BOSTON — On a night that saw the return of Walker Buehler, it was the Boston bullpen that stole the spotlight—and the win.
After both pitcher, Walker Buehler, and manager, Alex Cora were tossed from tonight’s game after arguing with the home plate umpire, Mike Estabrook, over balls and strikes, the Red Sox blanked the Mets 2-0 at Fenway Park to clinch the series. All the while leaning on a patchwork parade of six relievers who delivered 6.2 shutout innings after Buehler’s abbreviated but electric return from injury. The win marks a rare moment of consistency for a Red Sox club that’s struggled to find rhythm—and it came against a Mets team whose offense somehow looks even more uneven than Boston’s.
Buehler, making his first big league start in weeks, looked sharp before him and his manager were tossed from tonight’s game by the home plate umpire. He tossed 2.1 innings and racked up four strikeouts, flashing mid-90s velocity and biting off-speed stuff that had Mets hitters guessing. It was vintage Buehler in a small dose, a hopeful sign for a Red Sox rotation that needs stability.
But it was what followed that defined the night. From the moment Buehler handed the ball off, Boston’s bullpen slammed the door with authority. Bernardino, Whitlock, Wilson, Weissert, Slaten, and Chapman each did their part, silencing a Mets lineup that continues to unravel in big spots. The six relievers combined to allow just four hits, striking out three and walking just one batter.
Offensively, the Red Sox didn’t need much off former New York Yankees reliever turned New York Met starter, Clay Holmes. The scoring started when backup catcher, Carlos Narváez, hit a solo blast to take a 1-0 lead in the bottom of the fifth. Later in the same inning, Rafael Devers added a shot of his own with a rare opposite-field home run over the Green Monster—a shot that surprised even the Fenway faithful and SNY/NESN broadcasters. Devers blast gave Boston a two-run cushion it would never relinquish.
For the Mets, the loss is another reminder of how erratic their bats have been. Despite boasting a star-studded lineup on paper, New York managed just four hits all game and struck out 7 times. Juan Soto’s struggles continued (1-for-3) with no RBIs, only one walk, and one strikeout. And the heart of the order never looked comfortable.
The Red Sox, by contrast, played like a team with a plan—and, for once, executed it.
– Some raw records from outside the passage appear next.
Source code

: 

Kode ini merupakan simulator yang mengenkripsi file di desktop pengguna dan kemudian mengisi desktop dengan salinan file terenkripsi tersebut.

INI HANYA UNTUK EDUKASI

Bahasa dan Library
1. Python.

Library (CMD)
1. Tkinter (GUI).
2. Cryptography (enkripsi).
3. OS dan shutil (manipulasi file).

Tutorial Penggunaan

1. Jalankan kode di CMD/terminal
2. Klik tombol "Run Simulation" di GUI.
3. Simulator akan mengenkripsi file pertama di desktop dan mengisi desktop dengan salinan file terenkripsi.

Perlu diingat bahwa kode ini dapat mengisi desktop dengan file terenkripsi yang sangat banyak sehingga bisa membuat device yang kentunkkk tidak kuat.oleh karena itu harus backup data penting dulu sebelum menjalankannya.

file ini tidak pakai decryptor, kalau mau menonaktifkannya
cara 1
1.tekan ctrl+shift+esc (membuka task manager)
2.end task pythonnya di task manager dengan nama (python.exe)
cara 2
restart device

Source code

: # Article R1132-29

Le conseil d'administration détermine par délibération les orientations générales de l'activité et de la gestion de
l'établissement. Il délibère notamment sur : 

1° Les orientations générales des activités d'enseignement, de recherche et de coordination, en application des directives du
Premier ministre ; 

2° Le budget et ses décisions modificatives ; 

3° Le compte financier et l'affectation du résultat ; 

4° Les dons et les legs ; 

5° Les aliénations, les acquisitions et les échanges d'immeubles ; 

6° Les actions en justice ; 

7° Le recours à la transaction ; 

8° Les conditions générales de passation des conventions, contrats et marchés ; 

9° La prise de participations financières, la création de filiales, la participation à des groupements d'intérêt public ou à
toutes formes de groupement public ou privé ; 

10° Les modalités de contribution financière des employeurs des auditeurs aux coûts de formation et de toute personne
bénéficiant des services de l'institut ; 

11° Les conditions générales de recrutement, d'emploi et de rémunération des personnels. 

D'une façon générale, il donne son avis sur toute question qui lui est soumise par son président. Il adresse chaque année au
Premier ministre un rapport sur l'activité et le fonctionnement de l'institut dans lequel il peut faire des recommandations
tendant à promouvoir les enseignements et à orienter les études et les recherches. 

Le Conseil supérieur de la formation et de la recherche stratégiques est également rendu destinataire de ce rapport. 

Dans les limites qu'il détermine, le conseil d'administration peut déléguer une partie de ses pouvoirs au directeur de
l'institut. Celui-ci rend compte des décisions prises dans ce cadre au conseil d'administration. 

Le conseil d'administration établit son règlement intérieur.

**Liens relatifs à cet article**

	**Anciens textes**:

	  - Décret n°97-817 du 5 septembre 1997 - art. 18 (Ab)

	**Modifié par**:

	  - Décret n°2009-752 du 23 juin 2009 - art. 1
They got just enough pop from the middle and bookmark of the lineup, played clean defense, and turned the game over to a bullpen that delivered perfection.
It’s tempting to view this as a turning point. Boston took a series from a supposedly playoff-caliber team with elite pitching and timely power, all while one of their top of the rotation starters rehabbed in real-time. But as this season has shown, turning points only matter if you turn the corner.
Still, shutting out a team like the Mets? That’s not nothing. And if the bullpen continues to pitch like this—and Buehler can stay healthy—maybe the Red Sox have finally found a formula worth believing in, at least for now.
What will be telling is if the Red Sox can sweep the Mets at Fenway Park as they send their ace, Crochet, to the mound against Megill for the Mets. This is a moment where the Boston Red Sox have usually laid an egg during this 2025 season.
But, maybe… just maybe… arguing over balls and strikes tonight leaves us fans with results that even the harshest of Red Sox critics couldn’t criticize moving forward. Tomorrow will be telling, and we’ll all be looking at one column to grade the result. And that’s the win column.